To unlock the full potential of the collection, the MALACH Project supported the development of an indexing system to facilitate searching the archive. Speech recognition experiments exploited the material’s disfluencies, heavy accents, age-related coarticulations, language switching and emotional speech.
LDC has two sets of MALACH data in the catalog. In 2012 LDC released USC-SFI MALACH Interviews and Transcripts English. Developed by USC-SFI, the University of Maryland, IBM and Johns Hopkins, this corpus contains approximately 375 hours of speech from 784 interviewees along with transcripts and other documentation.
USC-SFI MALACH Interviews and Transcripts Czech is the most recent MALACH publication in LDC’s Catalog. Developed by USC-SFI and the University of West Bohemia, this release is divided into training and test data and includes 229 hours of speech, with 143 hours transcribed, from 420 interviewees.
The Australian news channel, ABC, recently aired a short documentary about Language Preservation 2.0: Crowdsourcing Oral Language Documentation using Mobile Devices, a collaboration between LDC and the University of Melbourne to collect stories and oral histories from speakers of endangered languages in Brazil and Papua New Guinea.

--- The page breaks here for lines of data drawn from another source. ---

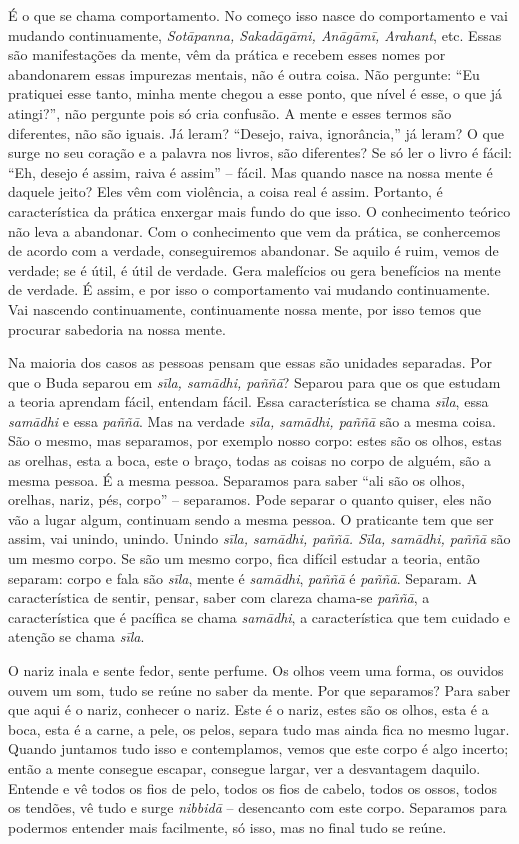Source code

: É o que se chama comportamento. No começo isso nasce do
comportamento e vai mudando continuamente, \textit{Sotāpanna,
Sakadāgāmi, Anāgāmī, Arahant}, etc. Essas são manifestações
da mente, vêm da prática e recebem esses nomes por abandonarem essas
impurezas mentais, não é outra coisa. Não pergunte: “Eu pratiquei esse
tanto, minha mente chegou a esse ponto, que nível é esse, o que já
atingi?”, não pergunte pois só cria confusão. A mente e esses termos
são diferentes, não são iguais. Já leram? “Desejo, raiva, ignorância,”
já leram? O que surge no seu coração e a palavra nos livros, são
diferentes? Se só ler o livro é fácil: “Eh, desejo é assim, raiva é
assim” – fácil. Mas quando nasce na nossa mente é daquele jeito? Eles
vêm com violência, a coisa real é assim. Portanto, é característica da
prática enxergar mais fundo do que isso. O conhecimento teórico não
leva a abandonar. Com o conhecimento que vem da prática, se conhercemos
de acordo com a verdade, conseguiremos abandonar. Se aquilo é ruim,
vemos de verdade; se é útil, é útil de verdade. Gera malefícios ou gera
benefícios na mente de verdade. É assim, e por isso o comportamento vai
mudando continuamente. Vai nascendo continuamente, continuamente nossa
mente, por isso temos que procurar sabedoria na nossa mente. 

Na maioria dos casos as pessoas pensam que essas são unidades
separadas. Por que o Buda separou em \textit{sīla, samādhi,
paññā}? Separou para que os que estudam a teoria aprendam fácil,
entendam fácil. Essa característica se chama \textit{sīla}, essa
\textit{samādhi} e essa \textit{paññā}. Mas na verdade
\textit{sīla, samādhi, paññā} são a mesma coisa. São o mesmo,
mas separamos, por exemplo nosso corpo: estes são os olhos, estas as
orelhas, esta a boca, este o braço, todas as coisas no corpo de alguém,
são a mesma pessoa. É a mesma pessoa. Separamos para saber “ali são os
olhos, orelhas, nariz, pés, corpo” – separamos. Pode separar o quanto
quiser, eles não vão a lugar algum, continuam sendo a mesma pessoa. O
praticante tem que ser assim, vai unindo, unindo. Unindo
\textit{sīla, samādhi, paññā. Sīla, samādhi, paññā} são
um mesmo corpo. Se são um mesmo corpo, fica difícil estudar a teoria,
então separam: corpo e fala são \textit{sīla}, mente é
\textit{samādhi}, \textit{paññā} é \textit{paññā}. Separam. A
característica de sentir, pensar, saber com clareza chama-se
\textit{paññā}, a característica que é pacífica se chama
\textit{samādhi}, a característica que tem cuidado e atenção se chama
\textit{sīla}. 

O nariz inala e sente fedor, sente perfume. Os olhos veem uma forma,
os ouvidos ouvem um som, tudo se reúne no saber da mente. Por que
separamos? Para saber que aqui é o nariz, conhecer o nariz. Este é o
nariz, estes são os olhos, esta é a boca, esta é a carne, a pele, os
pelos, separa tudo mas ainda fica no mesmo lugar. Quando juntamos tudo
isso e contemplamos, vemos que este corpo é algo incerto; então a mente
consegue escapar, consegue largar, ver a desvantagem daquilo. Entende e
vê todos os fios de pelo, todos os fios de cabelo, todos os ossos,
todos os tendões, vê tudo e surge \textit{nibbidā} – desencanto com
este corpo. Separamos para podermos entender mais facilmente, só isso,
mas no final tudo se reúne. 

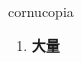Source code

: 
\begin{frame}
{\huge cornucopia}
\begin{center}
\begin{enumerate}\Large
  \item \textbf{大量}
\end{enumerate}
\end{center}
\end{frame}

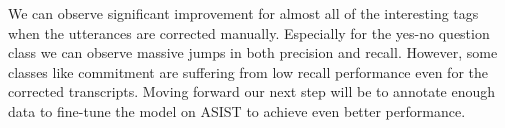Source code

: We can observe significant improvement for almost all of the interesting tags when the
utterances are corrected manually. Especially for the yes-no question class we can 
observe massive jumps in both precision and recall. However, some classes like commitment
are suffering from low recall performance even for the corrected transcripts. Moving forward
our next step will be to annotate enough data to fine-tune the model on ASIST to achieve
even better performance.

With just the click of a button, Steven Bird and his team of researchers are able to record languages in remote locations using a hand-held mobile device with the newly developed android application: Aikuma. Nicknamed after the Usarufa’s word for “meeting”, the app is easy to use by individuals unfamiliar with technology and allows for the recording of the language, translations and speaker metadata.
Bird and his research team are finding that the local speakers enjoy the process of recording and translating their language and agree with the importance of preserving their linguistic and cultural heritage for generations to come.
The ease of these recording devices is resulting in a database that Bird hopes will someday serve as an audio Rosetta Stone. LDC provides key technical support through transcription and archiving in order to make the recordings maximally usable and accessible. Eventually the collection will be housed in the Language Commons.
The ABC documentary on the project can be viewed here.
For more information about the project, click here.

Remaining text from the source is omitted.